### EXERCISE BRIEF
Extract all lines from the data beneath that include the word "paragraph".

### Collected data
==========
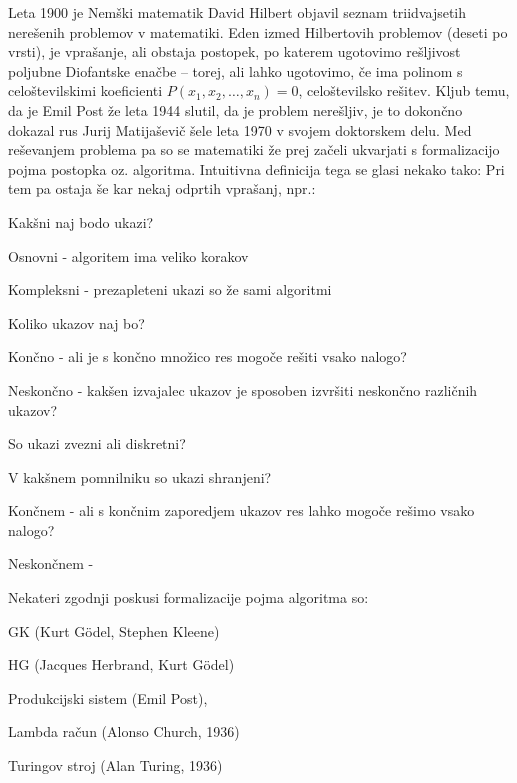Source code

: \documentclass[10pt,a4paper,oneside]{book}
\begin{document}
Leta 1900 je Nemški matematik David Hilbert objavil seznam triidvajsetih nerešenih problemov v matematiki. Eden izmed Hilbertovih problemov (deseti po vrsti), je vprašanje, ali obstaja postopek, po katerem ugotovimo rešljivost poljubne Diofantske enačbe -- torej, ali lahko ugotovimo, če ima polinom s celoštevilskimi koeficienti $P(x_1, x_2, \dots, x_n)=0$, celoštevilsko rešitev.
Kljub temu, da je Emil Post že leta 1944 slutil, da je problem nerešljiv, je to dokončno dokazal rus Jurij Matijaševič šele leta 1970 v svojem doktorskem delu. Med reševanjem problema pa so se matematiki že prej začeli ukvarjati s formalizacijo pojma postopka oz. algoritma. Intuitivna definicija tega se glasi nekako tako:
Pri tem pa ostaja še kar nekaj odprtih vprašanj, npr.:
\begin{items}
\item Kakšni naj bodo ukazi? 
	\begin{items}
	\item Osnovni - algoritem ima veliko korakov
	\item Kompleksni - prezapleteni ukazi so že sami algoritmi
	\end{items}
\item Koliko ukazov naj bo?
	\begin{items}
	\item Končno - ali je s končno množico res mogoče rešiti vsako nalogo?
	\item Neskončno - kakšen izvajalec ukazov je sposoben izvršiti neskončno različnih ukazov?
	\end{items}
\item So ukazi zvezni ali diskretni?
\item V kakšnem pomnilniku so ukazi shranjeni?
	\begin{items}%
	\item Končnem - ali s končnim zaporedjem ukazov res lahko mogoče rešimo vsako nalogo?
	\item Neskončnem - %
	\end{items}
\end{items}
Nekateri zgodnji poskusi formalizacije pojma algoritma so:%
\begin{items}
    \item GK (Kurt Gödel, Stephen Kleene) 
    \item HG (Jacques Herbrand, Kurt Gödel)
    \item Produkcijski sistem (Emil Post), %
    \item Lambda račun (Alonso Church, 1936)
    \item Turingov stroj (Alan Turing, 1936)
\end{items}
\end{document}
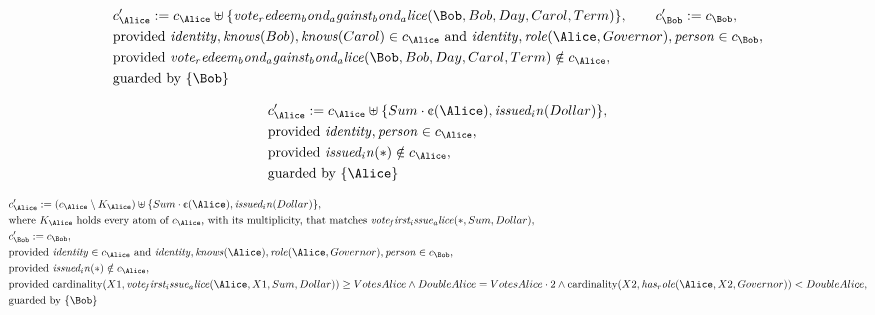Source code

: \begin{align*}
&
c'_
{
\Alice
}
 := 
c_
{
\Alice
}
 \uplus 
\{
\mathit{
vote_redeem_bond_against_bond_alice
}
(
\Bob
,
Bob
,
Day
,
Carol
,
Term
)
\}
, \qquad 
c'_
{
\Bob
}
 := 
c_
{
\Bob
}
,\\
&
\text{provided } 
\mathit{
identity
}
,
\mathit{
knows
}
(
Bob
)
,
\mathit{
knows
}
(
Carol
)
 \in c_
{
\Alice
}
 \text{ and } 
\mathit{
identity
}
,
\mathit{
role
}
(
\Alice
,
Governor
)
,
\mathit{
person
}
 \in c_
{
\Bob
}
,\\
&
\text{provided } 
\mathit{
vote_redeem_bond_against_bond_alice
}
(
\Bob
,
Bob
,
Day
,
Carol
,
Term
)
 \notin c_
{
\Alice
}
,\\
&
\text{guarded by } \{
\Bob
\}
\end{align*}

\begin{align*}
&
c'_
{
\Alice
}
 := 
c_
{
\Alice
}
 \uplus 
\{
Sum
\cdot
\text{\textcent}
(
\Alice
)
,
\mathit{
issued_in
}
(
Dollar
)
\}
,\\
&
\text{provided } 
\mathit{
identity
}
,
\mathit{
person
}
 \in c_
{
\Alice
}
,\\
&
\text{provided } 
\mathit{
issued_in
}
(
\ast
)
 \notin c_
{
\Alice
}
,\\
&
\text{guarded by } \{
\Alice
\}
\end{align*}

\begin{align*}
&
c'_
{
\Alice
}
 := 
(
c_
{
\Alice
}
 \setminus K_
{
\Alice
}
) \uplus 
\{
Sum
\cdot
\text{\textcent}
(
\Alice
)
,
\mathit{
issued_in
}
(
Dollar
)
\}
,\\
&
\text{where } K_
{
\Alice
}
 \text{ holds every atom of } c_
{
\Alice
}
 \text{, with its multiplicity, that matches } 
\mathit{
vote_first_issue_alice
}
(
\ast
,
Sum
,
Dollar
)
,\\
&
c'_
{
\Bob
}
 := 
c_
{
\Bob
}
,\\
&
\text{provided } 
\mathit{
identity
}
 \in c_
{
\Alice
}
 \text{ and } 
\mathit{
identity
}
,
\mathit{
knows
}
(
\Alice
)
,
\mathit{
role
}
(
\Alice
,
Governor
)
,
\mathit{
person
}
 \in c_
{
\Bob
}
,\\
&
\text{provided } 
\mathit{
issued_in
}
(
\ast
)
 \notin c_
{
\Alice
}
,\\
&
\text{provided } 
\mathrm{cardinality}(
X1
,
\mathit{
vote_first_issue_alice
}
(
\Alice
,
X1
,
Sum
,
Dollar
)
)
\ge
VotesAlice
\land
DoubleAlice
=
VotesAlice
\cdot
2
\land
\mathrm{cardinality}(
X2
,
\mathit{
has_role
}
(
\Alice
,
X2
,
Governor
)
)
<
DoubleAlice
,\\
&
\text{guarded by } \{
\Bob
\}
\end{align*}
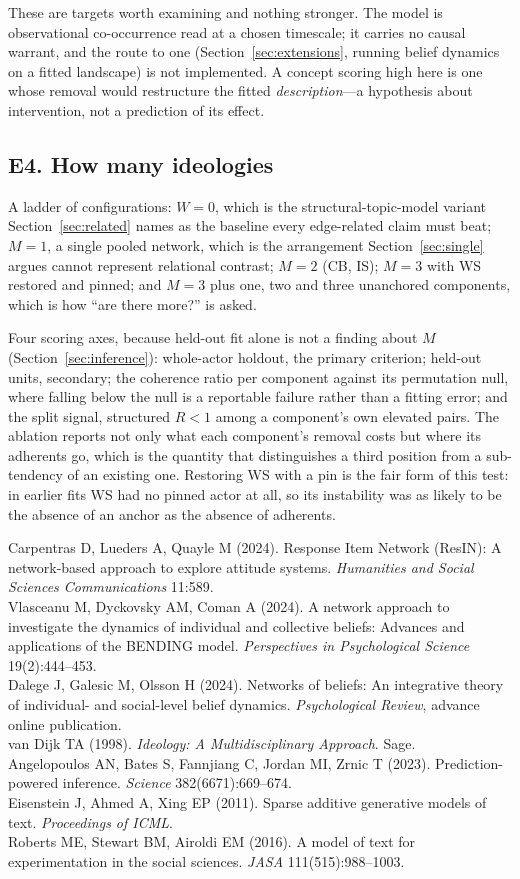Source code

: \documentclass[11pt]{article}
\newcommand{\1}{\mathbb{1}}
\begin{document}
These are targets worth examining and nothing stronger. The model is observational
co-occurrence read at a chosen timescale; it carries no causal warrant, and the route to one
(Section~\ref{sec:extensions}, running belief dynamics on a fitted landscape) is not
implemented. A concept scoring high here is one whose removal would restructure the fitted
\emph{description}---a hypothesis about intervention, not a prediction of its effect.

\subsection*{E4. How many ideologies}
A ladder of configurations: $W=0$, which is the structural-topic-model variant
Section~\ref{sec:related} names as the baseline every edge-related claim must beat; $M=1$, a
single pooled network, which is the arrangement Section~\ref{sec:single} argues cannot
represent relational contrast; $M=2$ (CB, IS); $M=3$ with WS restored and pinned; and $M=3$
plus one, two and three unanchored components, which is how ``are there more?'' is asked.

Four scoring axes, because held-out fit alone is not a finding about $M$
(Section~\ref{sec:inference}): whole-actor holdout, the primary criterion; held-out units,
secondary; the coherence ratio per component against its permutation null, where falling
below the null is a reportable failure rather than a fitting error; and the split signal,
structured $R<1$ among a component's own elevated pairs. The ablation reports not only what
each component's removal costs but where its adherents go, which is the quantity that
distinguishes a third position from a sub-tendency of an existing one. Restoring WS with a
pin is the fair form of this test: in earlier fits WS had no pinned actor at all, so its
instability was as likely to be the absence of an anchor as the absence of adherents.

\vfill
\noindent\footnotesize
Carpentras D, Lueders A, Quayle M (2024). Response Item Network (ResIN): A network-based approach to explore attitude systems. \emph{Humanities and Social Sciences Communications} 11:589.\\
Vlasceanu M, Dyckovsky AM, Coman A (2024). A network approach to investigate the dynamics of individual and collective beliefs: Advances and applications of the BENDING model. \emph{Perspectives in Psychological Science} 19(2):444--453.\\
Dalege J, Galesic M, Olsson H (2024). Networks of beliefs: An integrative theory of individual- and social-level belief dynamics. \emph{Psychological Review}, advance online publication.\\
van Dijk TA (1998). \emph{Ideology: A Multidisciplinary Approach}. Sage.\\
Angelopoulos AN, Bates S, Fannjiang C, Jordan MI, Zrnic T (2023). Prediction-powered inference. \emph{Science} 382(6671):669--674.\\
Eisenstein J, Ahmed A, Xing EP (2011). Sparse additive generative models of text. \emph{Proceedings of ICML}.\\
Roberts ME, Stewart BM, Airoldi EM (2016). A model of text for experimentation in the social sciences. \emph{JASA} 111(515):988--1003.
\normalsize
\end{document}
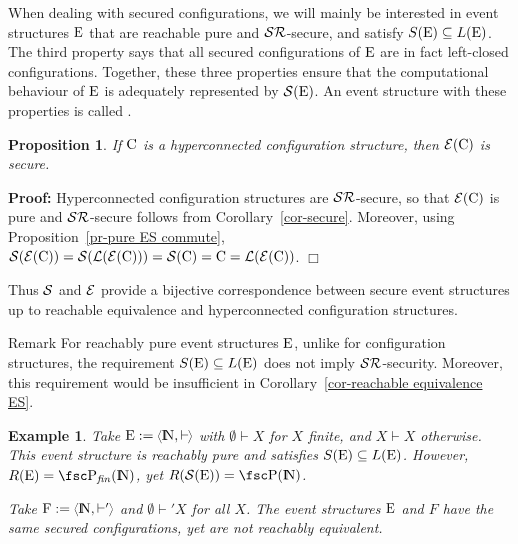 \documentclass[twocolumn]{article}
\makeatletter
\newcommand{\out}[1]{}        \newcommand{\ams}[1]{#1}      \usepackage[preserveurlmacro]{breakurl}
\def\paragraph{\@startsection
   {paragraph}{4}{\z@}{2ex plus 1ex minus .2ex}{-1em}{\normalsize\bf}}
\newtheorem{prop}{Proposition}[section]
\newtheorem{exam}{Example}
\newenvironment{proposition}[1]{\begin{prop} \rm \label{pr-#1} }{\end{prop}}
\newenvironment{example}[1]{\begin{exam} \rm \label{ex-#1} }{\end{exam}}
\newenvironment{proof}{\begin{trivlist} \item[\hspace{\labelsep}\bf
Proof:]}{\hfill $\Box$\end{trivlist}}
\newcommand{\pr}[1]{Proposition~\ref{pr-#1}}
\newcommand{\cor}[1]{Corollary~\ref{cor-#1}}
\newcommand{\phrase}[1]{\index{#1}{\em #1}}		\newcommand{\implies}{\Rightarrow}
\newcommand{\dl}[1]{\mbox{\rm I\hspace{-0.75mm}#1}}     \newcommand{\dc}[1]{\mbox{\rm {\raisebox{.4ex}{\makebox [0pt][l]{\hspace{.2em}\scriptsize $\mid$}}}#1}}
\newcommand{\IN}{\dl{N}}                        \newcommand{\IQ}{\dc{Q}}                        \newcommand{\IC}{\dc{C}}                        \newcommand{\IE}{\dl{E}}                        \newcommand{\IG}{\dc{G}}                        \newcommand{\fC}{{\cal C}}                      \newcommand{\fE}{{\cal E}}                      \newcommand{\fG}{{\cal G}}                      \newcommand{\fN}{{\cal N}}                      \newcommand{\fF}{{\cal F}}                      \newcommand{\fL}{{\cal L}}                      \newcommand{\fM}{{\cal M}}                      \newcommand{\fS}{{\cal S}}                      \newcommand{\fR}{{\cal R}}                      \newcommand{\eC}{{\rm C}}                       \newcommand{\eD}{{\rm D}}                       \newcommand{\eE}{{\rm E}}                       \newcommand{\eF}{{\rm F}}                       \newcommand{\eG}{{\rm G}}                       \newcommand{\eH}{{\rm H}}                       \newcommand{\eK}{{\rm K}}                       \newcommand{\eL}{{\rm L}}                       \newcommand{\eN}{{\rm N}}                       \newcommand{\eP}{{\rm P}}                       \newcommand{\eM}{{\rm M}}                       \newcommand{\eT}{{\rm T}}                       \newcommand{\fT}{{\cal T}}
\makeatother
\begin{document}
When dealing with secured configurations, we will mainly be interested
in event structures $\eE$ that are reachable pure and
$\fS\fR$-secure, and satisfy $S(\eE) \subseteq L(\eE)$.
The third property says that all secured configurations of $\eE$ are in
fact left-closed configurations. Together, these three properties ensure that the
computational behaviour of $\eE$ is adequately represented by $\fS(\eE)$.
An event structure with these properties is called \phrase{secure}.

\begin{proposition}{hyperconnected secure}
If $\eC$ is a hyperconnected configuration structure, then $\fE(\eC)$
is secure.
\end{proposition}

\begin{proof}
Hyperconnected configuration structures are $\fS\fR$-secure, so
that $\fE(\eC)$ is pure and $\fS\fR$-secure follows from \cor{secure}.
Moreover, using \pr{pure ES commute},
$\fS(\fE(\eC)) = \fS(\fL(\fE(\eC))) = \fS(\eC) = \eC = \fL(\fE(\eC))$.
\end{proof}
Thus $\fS$ and $\fE$ provide a bijective correspondence between secure
event structures up to reachable equivalence and hyperconnected
configuration structures.

\out{
 \begin{example}{insecure analogies}
 Take $\eE\mathbin=\tuple{\IN,\vdash\:}$ with $\emptyset\, \mathbin\vdash \{0\}$, $\{n\}
 \mathbin\vdash \{n\mathord+1\}$, $\emptyset \vdash X$ for all finite $X$ with $|X|\neq
 1$, and $X\vdash X$ for $X$ infinite. This event structure is secure.
 However, $\IN \not\in L(\hat\eE)$, so
 $\hat\eE$ does not satisfy $S(\hat\eE)\subseteq L(\hat\eE)$.
 \end{example}
}

\paragraph{Remark}
For reachably pure event structures $\eE$, unlike for configuration
structures, the requirement $S(\eE) \subseteq L(\eE)$ does not imply
$\fS\fR$-security. Moreover, this requirement would be insufficient in
\cor{reachable equivalence ES}.

\begin{example}{insecure ES}
Take $\eE:=\tuple{\IN,\vdash\:}$ with $\emptyset \vdash X$ for
$X$ finite, and $X\vdash X$ otherwise. This event structure is reachably pure
and satisfies $S(\eE)\subseteq L(\eE)$. However, $R(\eE)=\pow_{\it fin}(\IN)$,
yet $R(\fS(\eE))=\pow(\IN)$.

Take $\eF:=\tuple{\IN,\vdash'\;}$ and $\emptyset \vdash' X$ for all
$X$.  The event structures $\eE$ and $F$ have the same secured
configurations, yet are not reachably equivalent.
\end{example}
\end{document}
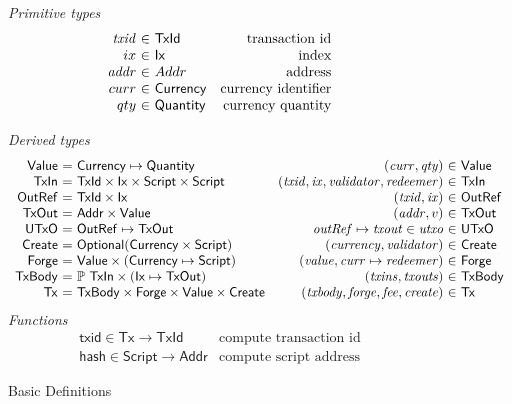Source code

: \documentclass[11pt,a4paper]{article}
\newcommand{\powerset}[1]{\mathbb{P}~#1}
\newcommand{\var}[1]{\mathit{#1}}
\newcommand{\fun}[1]{\mathsf{#1}}
\newcommand{\type}[1]{\mathsf{#1}}
\newcommand{\Script}{\type{Script}}
\newcommand{\TxId}{\type{TxId}}
\newcommand{\Ix}{\type{Ix}}
\newcommand{\Addr}{\type{Addr}}
\newcommand{\Currency}{\type{Currency}}
\newcommand{\Quantity}{\type{Quantity}}
\newcommand{\Value}{\type{Value}}
\newcommand{\TxIn}{\type{TxIn}}
\newcommand{\OutRef}{\type{OutRef}}
\newcommand{\TxOut}{\type{TxOut}}
\newcommand{\UTxO}{\type{UTxO}}
\newcommand{\Create}{\type{Create}}
\newcommand{\Forge}{\type{Forge}}
\newcommand{\TxBody}{\type{TxBody}}
\newcommand{\Tx}{\type{Tx}}
\begin{document}
\begin{figure}

\emph{Primitive types}
%
\begin{equation*}
\begin{array}{r@{~\in~}lr}
  \var{txid}
& \TxId
& \text{transaction id}
\\
  ix
& \Ix
& \text{index}
\\
  \var{addr}
& Addr
& \text{address}
\\
  curr
& \Currency
& \text{currency identifier}
\\
  qty
& \Quantity
& \text{currency quantity}
\end{array}
\end{equation*}

%
\emph{Derived types}
%
\begin{equation*}
\begin{array}{r@{~=~}lc@{}r@{~\in~}l}
  \Value
& \Currency \mapsto \Quantity
&
& (\var{curr}, \var{qty})
& \Value
\\
  \TxIn
& \TxId \times \Ix \times \Script \times \Script
&
& (\var{txid}, \var{ix}, \var{validator}, \var{redeemer})
& \TxIn
\\
  \OutRef
& \TxId \times \Ix
&
& (\var{txid}, \var{ix})
& \OutRef
\\
  \TxOut
& \Addr \times \Value
&
& (\var{addr}, v)
& \TxOut
\\
  \UTxO
& \OutRef \mapsto \TxOut
&
& \var{outRef} \mapsto \var{txout} \in \var{utxo}
& \UTxO
\\
  \Create
& \type{Optional} (\Currency \times \Script)
&
& (\var{currency}, \var{validator})
& \Create
\\
  \Forge
& \Value \times (\Currency \mapsto \Script)
&
& (\var{value}, \var{curr} \mapsto \var{redeemer})
& \Forge
\\
  \TxBody
& \powerset{\TxIn} \times (\Ix \mapsto \TxOut)
&
& (\var{txins}, \var{txouts})
& \TxBody
\\
  \Tx
& \TxBody \times \Forge \times \Value \times \Create
&
& (\var{txbody}, \var{forge}, \var{fee}, \var{create})
& \Tx
\end{array}
\end{equation*}
%
\emph{Functions}
%
\begin{equation*}
\begin{array}{lr}
  \fun{txid} \in \Tx \to \TxId
& \text{compute transaction id}
\\
  \fun{hash} \in \Script \to \Addr
& \text{compute script address}
\end{array}
\end{equation*}

\caption{Basic Definitions}
\label{fig:basic_definitions}
\end{figure}
\end{document}
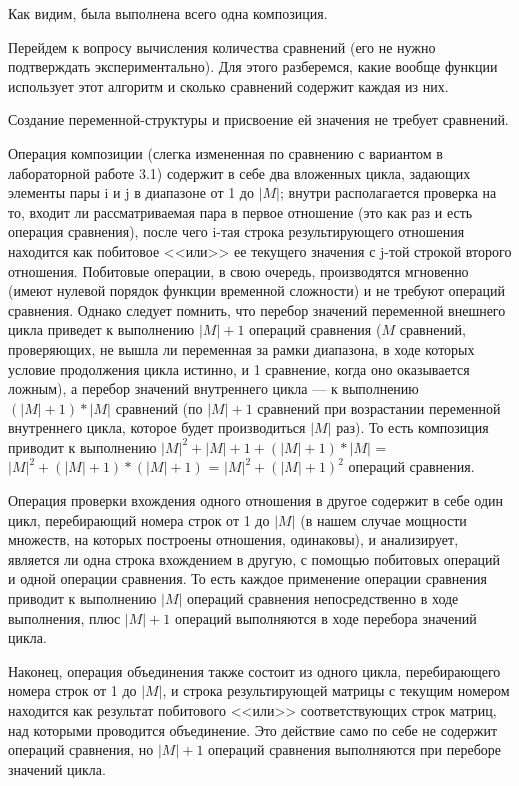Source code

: \documentclass[12pt]{article}
\begin{document}
	Как видим, была выполнена всего одна композиция. 
	
	Перейдем к вопросу вычисления количества сравнений (его не нужно подтверждать экспериментально). Для этого разберемся, какие вообще функции использует этот алгоритм и сколько сравнений содержит каждая из них. 
	
	Создание переменной-структуры и присвоение ей значения не требует сравнений. 
	
	Операция композиции (слегка измененная по сравнению с вариантом в лабораторной работе 3.1) содержит в себе два вложенных цикла, задающих элементы пары i и j в диапазоне от 1 до $|M|$; внутри располагается проверка на то, входит ли рассматриваемая пара в первое отношение (это как раз и есть операция сравнения), после чего i-тая строка результирующего отношения находится как побитовое <<или>> ее текущего значения с j-той строкой второго отношения. Побитовые операции, в свою очередь, производятся мгновенно (имеют нулевой порядок функции временной сложности) и не требуют операций сравнения. Однако следует помнить, что перебор значений переменной внешнего цикла приведет к выполнению $|M|+1$ операций сравнения ($M$ сравнений, проверяющих, не вышла ли переменная за рамки диапазона, в ходе которых условие продолжения цикла истинно, и 1 сравнение, когда оно оказывается ложным), а перебор значений внутреннего цикла --- к выполнению $(|M|+1)*|M|$ сравнений (по $|M|+1$ сравнений при возрастании переменной внутреннего цикла, которое будет производиться $|M|$ раз). То есть композиция приводит к выполнению $|M|^2 + |M|+1 + (|M|+1)*|M|$ = $|M|^2 + (|M|+1)*(|M|+1)$ = $|M|^2 + (|M|+1)^2$ операций сравнения. 
	
	Операция проверки вхождения одного отношения в другое содержит в себе один цикл, перебирающий номера строк от 1 до $|M|$ (в нашем случае мощности множеств, на которых построены отношения, одинаковы), и анализирует, является ли одна строка вхождением в другую, с помощью побитовых операций и одной операции сравнения. То есть каждое применение операции сравнения приводит к выполнению $|M|$ операций сравнения непосредственно в ходе выполнения, плюс $|M| + 1$ операций выполняются в ходе перебора значений цикла. 
	
	Наконец, операция объединения также состоит из одного цикла, перебирающего номера строк от 1 до $|M|$, и строка результирующей матрицы с текущим номером находится как результат побитового <<или>> соответствующих строк матриц, над которыми проводится объединение. Это действие само по себе не содержит операций сравнения, но $|M|+1$ операций сравнения выполняются при переборе значений цикла.
	
\end{document}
==========
### REPLY TO THE TASK
\def\paragraph{\@startsection
   {paragraph}{4}{\z@}{2ex plus 1ex minus .2ex}{-1em}{\normalsize\bf}}
\paragraph{Remark}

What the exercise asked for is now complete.